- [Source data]
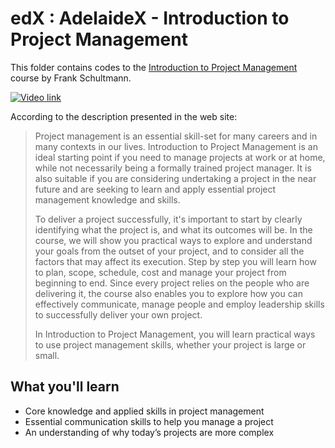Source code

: # edX : AdelaideX - Introduction to Project Management

This folder contains codes to the [Introduction to Project Management](https://www.edx.org/course/introduction-project-management-adelaidex-project101x-1) course by Frank Schultmann. 

[![Video link](https://img.youtube.com/vi/5_Q_qmvt8RM/0.jpg)](https://youtu.be/5_Q_qmvt8RM "Introduction")


According to the description presented in the web site:

> Project management is an essential skill-set for many careers and in many contexts in our lives. Introduction to Project Management is an ideal starting point if you need to manage projects at work or at home, while not necessarily being a formally trained project manager. It is also suitable if you are considering undertaking a project in the near future and are seeking to learn and apply essential project management knowledge and skills.
> 
> To deliver a project successfully, it's important to start by clearly identifying what the project is, and what its outcomes will be. In the course, we will show you practical ways to explore and understand your goals from the outset of your project, and to consider all the factors that may affect its execution. Step by step you will learn how to plan, scope, schedule, cost and manage your project from beginning to end. Since every project relies on the people who are delivering it, the course also enables you to explore how you can effectively communicate, manage people and employ leadership skills to successfully deliver your own project.
> 
> In Introduction to Project Management, you will learn practical ways to use project management skills, whether your project is large or small. 

## What you'll learn
- Core knowledge and applied skills in project management
- Essential communication skills to help you manage a project
- An understanding of why today’s projects are more complex
 

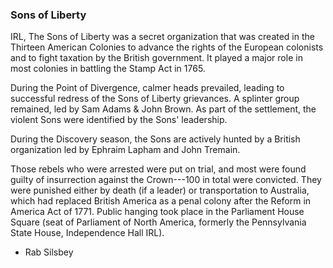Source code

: ### Sons of Liberty

IRL, The Sons of Liberty was a secret organization that was created in the Thirteen American Colonies to advance the rights of the European colonists and to fight taxation by the British government. It played a major role in most colonies in battling the Stamp Act in 1765.

During the Point of Divergence, calmer heads prevailed, leading to successful redress of the Sons of Liberty grievances. A splinter group remained, led by Sam Adams & John Brown. As part of the settlement, the violent Sons were identified by the Sons' leadership.

During the Discovery season, the Sons are actively hunted by a British organization led by Ephraim Lapham and John Tremain.

Those rebels who were arrested were put on trial, and most were found guilty of insurrection against the Crown---100 in total were convicted. They were punished either by death (if a leader) or transportation to Australia, which had replaced British America as a penal colony after the Reform in America Act of 1771. Public hanging took place in the Parliament House Square (seat of Parliament of North America, formerly the Pennsylvania State House, Independence Hall IRL).

* Rab Silsbey

<!--
* Wikipedia. _[Sons of Liberty](https://en.wikipedia.org/wiki/Sons_of_Liberty)_. Ref 2019
* Wikipedia. _[Bloody Code](https://en.wikipedia.org/wiki/Bloody_Code)_. Ref 2019.
-->
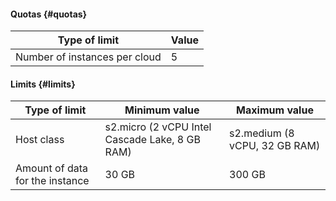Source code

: #### Quotas {#quotas}

Type of limit | Value
--- | ---
Number of instances per cloud | 5

#### Limits {#limits}

Type of limit | Minimum value | Maximum value
--- | --- | ---
Host class | s2.micro (2 vCPU Intel Cascade Lake, 8 GB RAM) | s2.medium (8 vCPU, 32 GB RAM)
Amount of data for the instance | 30 GB | 300 GB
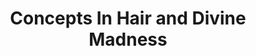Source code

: ---
title: "Concepts In Hair and Divine Madness"
url: /syracuse/concepts-in-hair-and-divine-madness/
shop: hairdresser
---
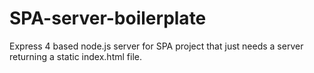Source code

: # SPA-server-boilerplate
Express 4 based node.js server for SPA project that just needs a server returning a static index.html file.
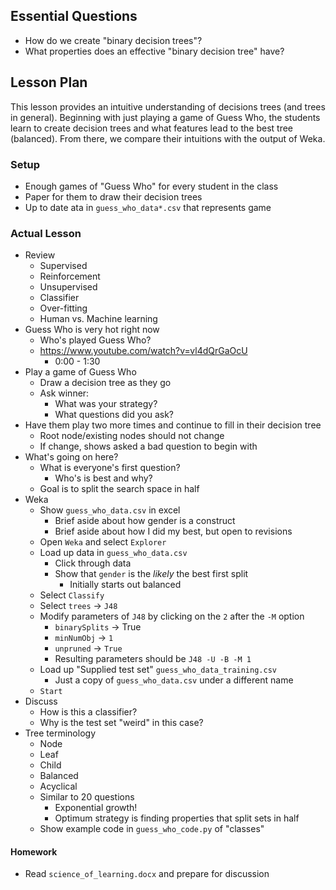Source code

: ## Essential Questions

- How do we create "binary decision trees"?
- What properties does an effective "binary decision tree" have?

## Lesson Plan

This lesson provides an intuitive understanding of decisions trees (and trees
in general). Beginning with just playing a game of Guess Who, the students
learn to create decision trees and what features lead to the best tree
(balanced). From there, we compare their intuitions with the output of Weka.

### Setup

- Enough games of "Guess Who" for every student in the class
- Paper for them to draw their decision trees
- Up to date ata in `guess_who_data*.csv` that represents game

### Actual Lesson

- Review
    - Supervised
    - Reinforcement
    - Unsupervised
    - Classifier
    - Over-fitting
    - Human vs. Machine learning
- Guess Who is very hot right now
    - Who's played Guess Who?
    - https://www.youtube.com/watch?v=vl4dQrGaOcU
        - 0:00 - 1:30
- Play a game of Guess Who
    - Draw a decision tree as they go
    - Ask winner:
        - What was your strategy?
        - What questions did you ask?
- Have them play two more times and continue to fill in their decision tree
    - Root node/existing nodes should not change
    - If change, shows asked a bad question to begin with
- What's going on here?
    - What is everyone's first question?
        - Who's is best and why?
    - Goal is to split the search space in half
- Weka
    - Show `guess_who_data.csv` in excel
        - Brief aside about how gender is a construct
        - Brief aside about how I did my best, but open to revisions
    - Open `Weka` and select `Explorer`
    - Load up data in `guess_who_data.csv`
        - Click through data
        - Show that `gender` is the _likely_ the best first split
            - Initially starts out balanced
    - Select `Classify`
    - Select `trees` -> `J48`
    - Modify parameters of `J48` by clicking on the `2` after the `-M` option
        - `binarySplits` -> True
        - `minNumObj` -> `1`
        - `unpruned` -> `True`
        - Resulting parameters should be `J48 -U -B -M 1`
    - Load up "Supplied test set" `guess_who_data_training.csv`
        - Just a copy of `guess_who_data.csv` under a different name
    - `Start`
- Discuss
    - How is this a classifier?
    - Why is the test set "weird" in this case?
- Tree terminology
    - Node
    - Leaf
    - Child
    - Balanced
    - Acyclical
    - Similar to 20 questions
        - Exponential growth!
        - Optimum strategy is finding properties that split sets in half
    - Show example code in `guess_who_code.py` of "classes"

#### Homework

- Read `science_of_learning.docx` and prepare for discussion
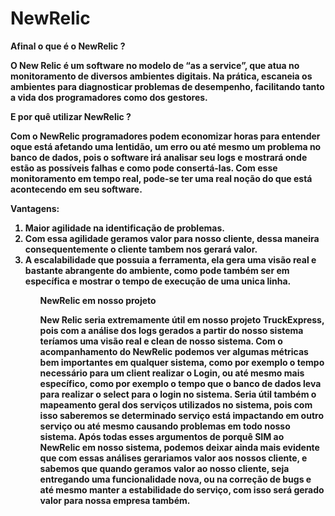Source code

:<h1><b>NewRelic<b></h1>

<b>Afinal o que é o NewRelic ?<b/>

O New Relic é um software no modelo de “as a service”, que atua no monitoramento de diversos ambientes digitais. 
Na prática, escaneia os ambientes para diagnosticar problemas de desempenho, facilitando tanto a vida dos programadores como dos gestores.

<b> E por quê utilizar NewRelic ?<b/>

Com o NewRelic programadores podem economizar horas para entender oque está afetando uma lentidão, um erro ou até mesmo um problema no 
banco de dados, pois o software irá analisar seu logs e mostrará onde estão as possíveis falhas e como pode consertá-las.
Com esse monitoramento em tempo real, pode-se ter uma real noção do que está acontecendo em seu software.
 
<b>Vantagens:<b/> 
<ol>
<li>Maior agilidade na identificação de problemas.</li>
<li>Com essa agilidade geramos valor para nosso cliente, dessa maneira consequentemente o cliente tambem nos gerará valor.</li>
<li>A escalabilidade que possuia a ferramenta, ela gera uma visão real e bastante abrangente do ambiente, como pode também 
ser em específica e mostrar o tempo de execução de uma unica linha.</li>
<ol>

<b>NewRelic em nosso projeto<b>

New Relic seria extremamente útil em nosso projeto TruckExpress, pois com a análise dos logs gerados a partir do nosso sistema 
teríamos uma visão real e clean de nosso sistema. Com o acompanhamento do NewRelic podemos ver algumas métricas bem importantes em 
qualquer sistema, como por exemplo o tempo necessário para um client realizar o Login, ou até mesmo mais específico, como por exemplo
o tempo que o banco de dados leva para realizar o select para o login no sistema.
Seria útil também o mapeamento geral dos serviços utilizados no sistema, pois com isso saberemos se determinado serviço está impactando 
em outro serviço ou até mesmo causando problemas em todo nosso sistema. 
Após todas esses argumentos de porquê SIM ao NewRelic em nosso sistema, podemos deixar ainda mais evidente que com essas análises 
gerariamos valor aos nossos cliente, e sabemos que quando geramos valor ao nosso cliente, seja entregando uma funcionalidade nova,
ou na correção de bugs e até mesmo manter a estabilidade do serviço, com isso será gerado valor para nossa empresa também.
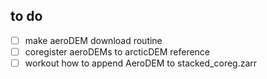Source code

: ## to do

- [ ] make aeroDEM download routine
- [ ] coregister aeroDEMs to arcticDEM reference
- [ ] workout how to append AeroDEM to stacked_coreg.zarr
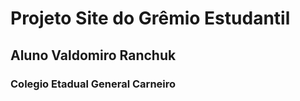 # Projeto Site do Grêmio Estudantil

## Aluno Valdomiro Ranchuk

### Colegio Etadual General Carneiro
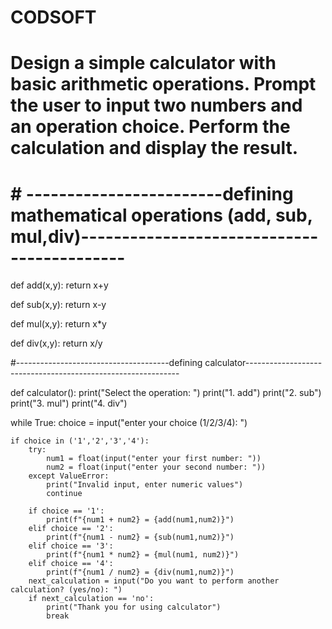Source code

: # CODSOFT

# Design a simple calculator with basic arithmetic operations. Prompt the user to input two numbers and an operation choice. Perform the calculation and display the result.

# # ------------------------defining mathematical operations (add, sub, mul,div)-------------------------------------------

def add(x,y):
    return x+y

def sub(x,y):
    return x-y

def mul(x,y):
    return x*y

def div(x,y):
    return x/y

#--------------------------------------defining calculator-------------------------------------------------------------

def calculator():
    print("Select the operation: ")
    print("1. add")
    print("2. sub")
    print("3. mul")
    print("4. div")

while True:
    choice = input("enter your choice (1/2/3/4): ")

    if choice in ('1','2','3','4'):
        try:
            num1 = float(input("enter your first number: "))
            num2 = float(input("enter your second number: "))
        except ValueError:
            print("Invalid input, enter numeric values")
            continue

        if choice == '1':
            print(f"{num1 + num2} = {add(num1,num2)}")
        elif choice == '2':
            print(f"{num1 - num2} = {sub(num1,num2)}")
        elif choice == '3':
            print(f"{num1 * num2} = {mul(num1, num2)}")
        elif choice == '4':
            print(f"{num1 / num2} = {div(num1,num2)}")
        next_calculation = input("Do you want to perform another calculation? (yes/no): ")
        if next_calculation == 'no':
            print("Thank you for using calculator")
            break
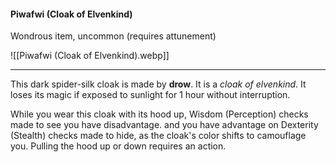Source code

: #### Piwafwi (Cloak of Elvenkind)

Wondrous item, uncommon (requires attunement)

![[Piwafwi (Cloak of Elvenkind).webp]]

---

This dark spider-silk cloak is made by **drow**. It is a *cloak of elvenkind*. It loses its magic if exposed to sunlight for 1 hour without interruption.

While you wear this cloak with its hood up, Wisdom (Perception) checks made to see you have disadvantage. and you have advantage on Dexterity (Stealth) checks made to hide, as the cloak's color shifts to camouflage you. Pulling the hood up or down requires an action.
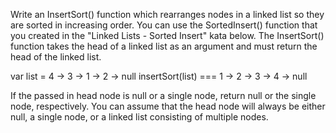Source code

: Write an InsertSort() function which rearranges nodes in a linked list so they are sorted in increasing order. You can use the SortedInsert() function that you created in the "Linked Lists - Sorted Insert" kata below. The InsertSort() function takes the head of a linked list as an argument and must return the head of the linked list.

var list = 4 -> 3 -> 1 -> 2 -> null
insertSort(list) === 1 -> 2 -> 3 -> 4 -> null

If the passed in head node is null or a single node, return null or the single node, respectively. You can assume that the head node will always be either null, a single node, or a linked list consisting of multiple nodes.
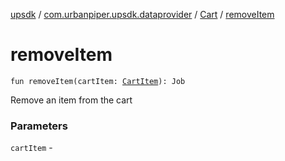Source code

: [upsdk](../../index.md) / [com.urbanpiper.upsdk.dataprovider](../index.md) / [Cart](index.md) / [removeItem](./remove-item.md)

# removeItem

`fun removeItem(cartItem: `[`CartItem`](../../com.urbanpiper.upsdk.model.networkresponse/-cart-item/index.md)`): Job`

Remove an item from the cart

### Parameters

`cartItem` - 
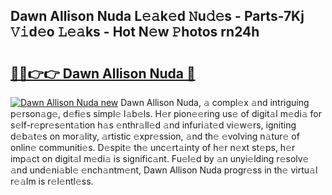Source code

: ## Dawn Allison Nuda L𝚎𝚊k𝚎d 𝙽u𝚍𝚎s - Parts-7Kj 𝚅𝚒d𝚎o 𝙻𝚎𝚊ks - Hot N𝚎w 𝙿hotos rn24h

# <h2><a href="http://kv5xrxq.teov.top/?on=Dawn+Allison+Nuda">🔗🔗👉👉 Dawn Allison Nuda 🔗</a></h2>

[![Dawn Allison Nuda new](https://i.imgur.com/QqkWNDz.gif)](http://kv5xrxq.teov.top/?on=Dawn+Allison+Nuda)
Dawn Allison Nuda, 𝚊 compl𝚎x 𝚊nd intriguing p𝚎rson𝚊g𝚎, d𝚎fi𝚎s simpl𝚎 l𝚊b𝚎ls. H𝚎r pion𝚎𝚎ring us𝚎 of digit𝚊l m𝚎di𝚊 for s𝚎lf-r𝚎pr𝚎s𝚎nt𝚊tion h𝚊s 𝚎nthr𝚊ll𝚎d 𝚊nd infuri𝚊t𝚎d vi𝚎w𝚎rs, igniting d𝚎b𝚊t𝚎s on mor𝚊lity, 𝚊rtistic 𝚎xpr𝚎ssion, 𝚊nd th𝚎 𝚎volving n𝚊tur𝚎 of onlin𝚎 communiti𝚎s. D𝚎spit𝚎 th𝚎 unc𝚎rt𝚊inty of h𝚎r n𝚎xt st𝚎ps, h𝚎r imp𝚊ct on digit𝚊l m𝚎di𝚊 is signific𝚊nt. Fu𝚎l𝚎d by 𝚊n unyi𝚎lding r𝚎solv𝚎 𝚊nd und𝚎ni𝚊bl𝚎 𝚎nch𝚊ntm𝚎nt, Dawn Allison Nuda progr𝚎ss in th𝚎 virtu𝚊l r𝚎𝚊lm is r𝚎l𝚎ntl𝚎ss.
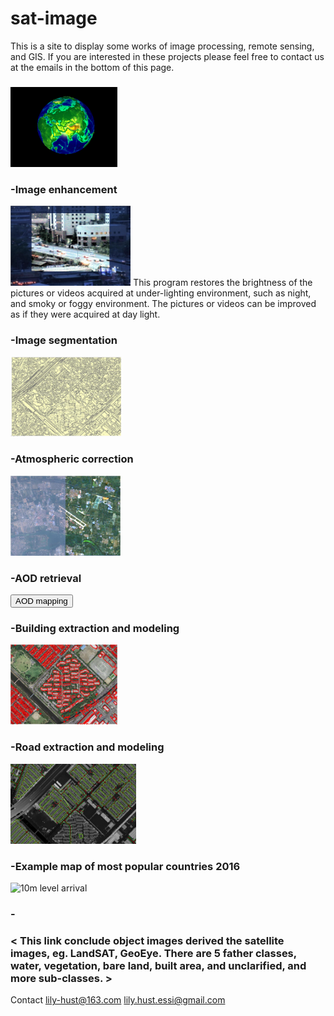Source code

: # sat-image

This is a site to display some works of image processing, remote sensing, and GIS. If you are interested in these projects please feel free to contact us at the emails in the bottom of this page.

<h3></h3>
<img src="images/earth.gif"  alt="Earth" height="128" />

<h3> -Image enhancement </h3>
<img src="images/enhancement.gif"  alt="Enhancement" height="128" />
This program restores the brightness of the pictures or videos acquired at under-lighting environment, such as night, and smoky or foggy environment. The pictures or videos can be improved as if they were acquired at day light. 

<h3> -Image segmentation </h3>
<img src="images/4.JPG"  alt="Segmentation" height="128" />
<h3><This program provides a multiple scale image segmentation method. It divides the image into regions, called objects. Within each region the pixels have similar characteristics. When the image analysis is implemented on the objects instead of pixels, the workload and the noises can be reduced greatly. This technique can be applied for other kinds of raster data.></h3>

<h3> -Atmospheric correction </h3>
<img src="images/7.JPG"  alt="Atmospheric correction" height="128" />
<h3><This project uses double or triple images to retrieve the surface reflectance in a short period. It yields Aerosol Optical Depth (AOD) and surface reflectance in the meanwhile. It is used together with a parallel 6S model for AOD retrieval, which we developed as a refined version of the last 6S model.></h3>

<h3> -AOD retrieval </h3>
<button type="button">AOD mapping</button>
<a href="telnet://114.212.112.15/lcdads"></a>
<h3><This map shows an instance of AOD retrieval of Beijing using the method introduced above.></h3>

<h3> -Building extraction and modeling </h3>
<img src="images/3.JPG"  alt="Buildings" height="128" />
<h3><This program creates the 2D contour polygon models automatately from the Digital Surface Model (DSM) and the spectral image. The buildings are detected using mathematical morphology based method from DSM. Image is used to delete the false detection of trees, as well as to get the accurate locations and shapes of the buildings. The processing also include model refining to meet the truth of orthogonal edges. ></h3>

<h3> -Road extraction and modeling </h3>
<img src="images/5.JPG"  alt="Road extraction" height="128" />
<h3><This program creates the road network from DSM. It is also based on mathematical morphology. The procedure includes distance tramsform, center line, side line and intersection extractions. Spatial relationship based reasoning is developed and applied for the road model creation.></h3>

<h3> -Example map of most popular countries 2016 </h3>
<img src = "images/arrival of 10m.pdf" alt = "10m level arrival" height = "128" />
<h3><This map shows the countries in dark color of most popular countries in the world in 2016. The number of arrival tuorists to any of these countries is over 10 millions. ></h3>

<h3> -<image dataset of objects from nadir view> </h3>
<h3> < This link conclude object images derived the satellite images, eg. LandSAT, GeoEye. There are 5 father classes, water, vegetation, bare land, built area, and unclarified, and more sub-classes. > </h3>
  
Contact
lily-hust@163.com
lily.hust.essi@gmail.com
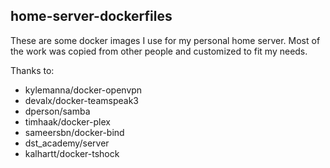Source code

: ## home-server-dockerfiles
These are some docker images I use for my personal home server. Most of the work was copied from other people and customized to fit my
needs.

Thanks to:
* kylemanna/docker-openvpn
* devalx/docker-teamspeak3
* dperson/samba
* timhaak/docker-plex
* sameersbn/docker-bind
* dst_academy/server
* kalhartt/docker-tshock
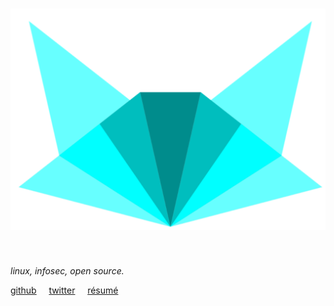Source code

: <h1 align="center">
  <img src="/static/icynobg.svg">
</h1>

<br>

*linux, infosec, open source.*

[github](https://github.com/icyphox) &nbsp; &nbsp; [twitter](https://twitter.com/icyphox)  &nbsp; &nbsp; [résumé](https://xix.ph0x.me/resume.pdf)

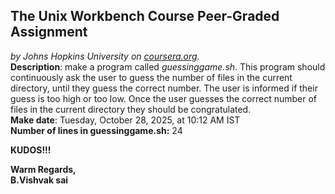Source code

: ## The Unix Workbench Course Peer-Graded Assignment
*by Johns Hopkins University on [coursera.org](https://www.coursera.org/).*
\
**Description**: make a program called *guessinggame.sh*. This program should continuously ask the user to guess the number of files in the current directory, until they guess the correct number. The user is informed if their guess is too high or too low. Once the user guesses the correct number of files in the current directory they should be congratulated.
\
**Make date**: Tuesday, October 28, 2025, at 10:12 AM IST
\
**Number of lines in guessinggame.sh:** 24

**KUDOS!!!**

**Warm Regards,**
\
**B.Vishvak sai**
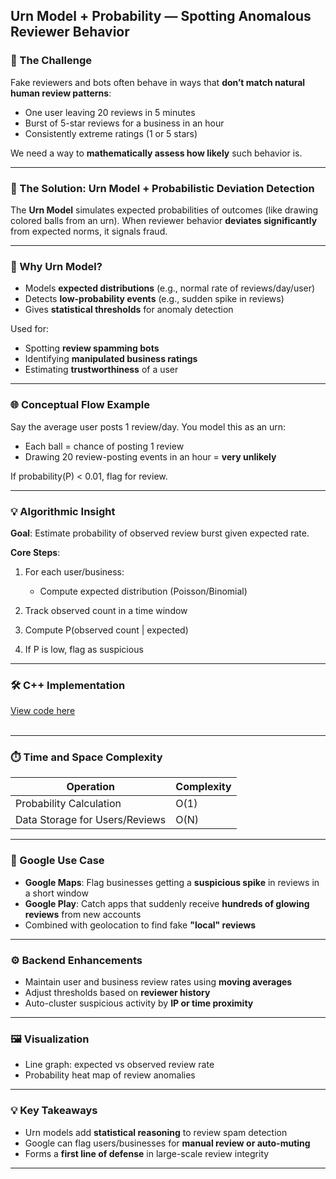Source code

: 
## **Urn Model + Probability — Spotting Anomalous Reviewer Behavior**

### 🎯 The Challenge

Fake reviewers and bots often behave in ways that **don’t match natural human review patterns**:

* One user leaving 20 reviews in 5 minutes
* Burst of 5-star reviews for a business in an hour
* Consistently extreme ratings (1 or 5 stars)

We need a way to **mathematically assess how likely** such behavior is.

---

### 🚀 The Solution: Urn Model + Probabilistic Deviation Detection

The **Urn Model** simulates expected probabilities of outcomes (like drawing colored balls from an urn). When reviewer behavior **deviates significantly** from expected norms, it signals fraud.

---

### 🧠 Why Urn Model?

* Models **expected distributions** (e.g., normal rate of reviews/day/user)
* Detects **low-probability events** (e.g., sudden spike in reviews)
* Gives **statistical thresholds** for anomaly detection

Used for:

* Spotting **review spamming bots**
* Identifying **manipulated business ratings**
* Estimating **trustworthiness** of a user

---

### 🌐 Conceptual Flow Example

Say the average user posts 1 review/day. You model this as an urn:

* Each ball = chance of posting 1 review
* Drawing 20 review-posting events in an hour = **very unlikely**

If probability(P) < 0.01, flag for review.

---

### 💡 Algorithmic Insight

**Goal**: Estimate probability of observed review burst given expected rate.

**Core Steps**:

1. For each user/business:

   * Compute expected distribution (Poisson/Binomial)
2. Track observed count in a time window
3. Compute P(observed count | expected)
4. If P is low, flag as suspicious

---
### 🛠 C++ Implementation
[View code here](https://github.com/bhumikanaik126/APS-Portfolio/blob/main/codes/b10.cpp)<br><br>

---

### ⏱️ Time and Space Complexity

| Operation                      | Complexity |
| ------------------------------ | ---------- |
| Probability Calculation        | O(1)       |
| Data Storage for Users/Reviews | O(N)       |

---

### 🧪 Google Use Case

* **Google Maps**: Flag businesses getting a **suspicious spike** in reviews in a short window
* **Google Play**: Catch apps that suddenly receive **hundreds of glowing reviews** from new accounts
* Combined with geolocation to find fake **"local" reviews**

---

### ⚙️ Backend Enhancements

* Maintain user and business review rates using **moving averages**
* Adjust thresholds based on **reviewer history**
* Auto-cluster suspicious activity by **IP or time proximity**

---

### 🖼️ Visualization

* Line graph: expected vs observed review rate
* Probability heat map of review anomalies

---

### 💡 Key Takeaways

* Urn models add **statistical reasoning** to review spam detection
* Google can flag users/businesses for **manual review or auto-muting**
* Forms a **first line of defense** in large-scale review integrity

---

- [ASSIGNMENT]
Please copy every line of the records above in which "date" appears.

- [TASK SOLUTION]
- Up to date ata in `guess_who_data*.csv` that represents game
**Make date**: Tuesday, October 28, 2025, at 10:12 AM IST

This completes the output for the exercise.